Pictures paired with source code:
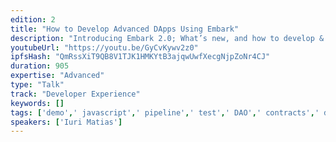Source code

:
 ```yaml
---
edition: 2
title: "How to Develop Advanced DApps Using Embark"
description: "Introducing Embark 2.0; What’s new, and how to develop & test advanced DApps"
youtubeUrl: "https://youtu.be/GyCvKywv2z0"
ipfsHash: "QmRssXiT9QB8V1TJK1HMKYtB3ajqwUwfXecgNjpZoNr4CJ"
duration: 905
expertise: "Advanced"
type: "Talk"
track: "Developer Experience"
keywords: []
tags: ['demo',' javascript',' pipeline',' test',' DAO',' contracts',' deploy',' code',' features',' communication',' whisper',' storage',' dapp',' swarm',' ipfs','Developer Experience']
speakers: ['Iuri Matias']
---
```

DESCRIPTION OF THE TASK: Using the entries above, find all lines with "Developer". Copy them.

EXPECTED ANSWER:
track: "Developer Experience"
tags: ['demo',' javascript',' pipeline',' test',' DAO',' contracts',' deploy',' code',' features',' communication',' whisper',' storage',' dapp',' swarm',' ipfs','Developer Experience']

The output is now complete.